[Dataset entries]
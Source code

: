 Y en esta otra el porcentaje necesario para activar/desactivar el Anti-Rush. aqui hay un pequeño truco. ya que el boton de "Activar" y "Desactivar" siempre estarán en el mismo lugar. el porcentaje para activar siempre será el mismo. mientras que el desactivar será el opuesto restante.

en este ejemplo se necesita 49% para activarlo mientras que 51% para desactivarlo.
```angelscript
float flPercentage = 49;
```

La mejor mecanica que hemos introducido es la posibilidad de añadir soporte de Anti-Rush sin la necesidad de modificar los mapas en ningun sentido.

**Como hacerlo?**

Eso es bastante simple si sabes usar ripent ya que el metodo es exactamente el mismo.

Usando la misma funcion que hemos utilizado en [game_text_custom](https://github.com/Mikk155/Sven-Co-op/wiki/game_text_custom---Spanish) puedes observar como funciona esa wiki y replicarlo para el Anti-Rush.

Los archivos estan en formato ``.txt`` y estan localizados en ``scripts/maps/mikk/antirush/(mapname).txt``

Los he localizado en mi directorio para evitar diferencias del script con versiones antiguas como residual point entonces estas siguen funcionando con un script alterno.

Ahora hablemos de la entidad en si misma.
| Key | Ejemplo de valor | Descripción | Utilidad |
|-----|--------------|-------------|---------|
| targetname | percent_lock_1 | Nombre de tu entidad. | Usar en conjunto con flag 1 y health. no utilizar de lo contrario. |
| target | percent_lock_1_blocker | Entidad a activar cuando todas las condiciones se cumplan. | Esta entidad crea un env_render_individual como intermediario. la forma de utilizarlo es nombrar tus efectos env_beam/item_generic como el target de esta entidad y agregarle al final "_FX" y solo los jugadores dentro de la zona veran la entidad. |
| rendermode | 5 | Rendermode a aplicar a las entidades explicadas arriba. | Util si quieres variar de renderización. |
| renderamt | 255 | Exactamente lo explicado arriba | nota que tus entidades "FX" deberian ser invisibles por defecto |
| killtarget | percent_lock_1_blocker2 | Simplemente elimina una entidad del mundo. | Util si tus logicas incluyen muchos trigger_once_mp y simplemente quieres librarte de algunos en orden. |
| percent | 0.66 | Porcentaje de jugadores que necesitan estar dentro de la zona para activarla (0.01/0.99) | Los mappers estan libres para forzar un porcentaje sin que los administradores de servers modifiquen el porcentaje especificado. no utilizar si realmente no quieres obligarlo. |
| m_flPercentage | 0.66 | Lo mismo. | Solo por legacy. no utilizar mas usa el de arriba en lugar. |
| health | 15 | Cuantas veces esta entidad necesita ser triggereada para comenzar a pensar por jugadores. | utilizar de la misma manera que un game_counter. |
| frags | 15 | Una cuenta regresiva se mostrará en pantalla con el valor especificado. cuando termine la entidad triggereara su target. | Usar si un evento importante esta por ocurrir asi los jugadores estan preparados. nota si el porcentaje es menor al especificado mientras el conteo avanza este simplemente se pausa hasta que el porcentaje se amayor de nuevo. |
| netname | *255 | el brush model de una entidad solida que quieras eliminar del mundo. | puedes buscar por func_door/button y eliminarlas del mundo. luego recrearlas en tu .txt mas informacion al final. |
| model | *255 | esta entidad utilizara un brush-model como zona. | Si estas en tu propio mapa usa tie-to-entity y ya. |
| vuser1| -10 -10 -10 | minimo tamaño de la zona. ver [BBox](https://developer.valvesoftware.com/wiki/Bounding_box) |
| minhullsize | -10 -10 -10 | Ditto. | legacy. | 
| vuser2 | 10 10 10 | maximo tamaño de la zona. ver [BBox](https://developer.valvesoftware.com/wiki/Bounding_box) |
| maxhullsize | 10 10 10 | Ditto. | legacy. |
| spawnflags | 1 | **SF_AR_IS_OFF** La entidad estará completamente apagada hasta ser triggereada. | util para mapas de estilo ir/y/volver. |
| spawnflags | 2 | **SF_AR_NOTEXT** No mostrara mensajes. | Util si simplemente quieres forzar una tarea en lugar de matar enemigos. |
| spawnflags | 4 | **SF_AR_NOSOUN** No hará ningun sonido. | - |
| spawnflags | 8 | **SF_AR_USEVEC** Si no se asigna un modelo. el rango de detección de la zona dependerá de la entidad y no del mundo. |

• [Instructions to follow] Please show every line of the entries above that contains the word "zona".

• [Reply to the task]
| target | percent_lock_1_blocker | Entidad a activar cuando todas las condiciones se cumplan. | Esta entidad crea un env_render_individual como intermediario. la forma de utilizarlo es nombrar tus efectos env_beam/item_generic como el target de esta entidad y agregarle al final "_FX" y solo los jugadores dentro de la zona veran la entidad. |
| percent | 0.66 | Porcentaje de jugadores que necesitan estar dentro de la zona para activarla (0.01/0.99) | Los mappers estan libres para forzar un porcentaje sin que los administradores de servers modifiquen el porcentaje especificado. no utilizar si realmente no quieres obligarlo. |
| model | *255 | esta entidad utilizara un brush-model como zona. | Si estas en tu propio mapa usa tie-to-entity y ya. |
| vuser1| -10 -10 -10 | minimo tamaño de la zona. ver [BBox](https://developer.valvesoftware.com/wiki/Bounding_box) |
| vuser2 | 10 10 10 | maximo tamaño de la zona. ver [BBox](https://developer.valvesoftware.com/wiki/Bounding_box) |
| spawnflags | 8 | **SF_AR_USEVEC** Si no se asigna un modelo. el rango de detección de la zona dependerá de la entidad y no del mundo. |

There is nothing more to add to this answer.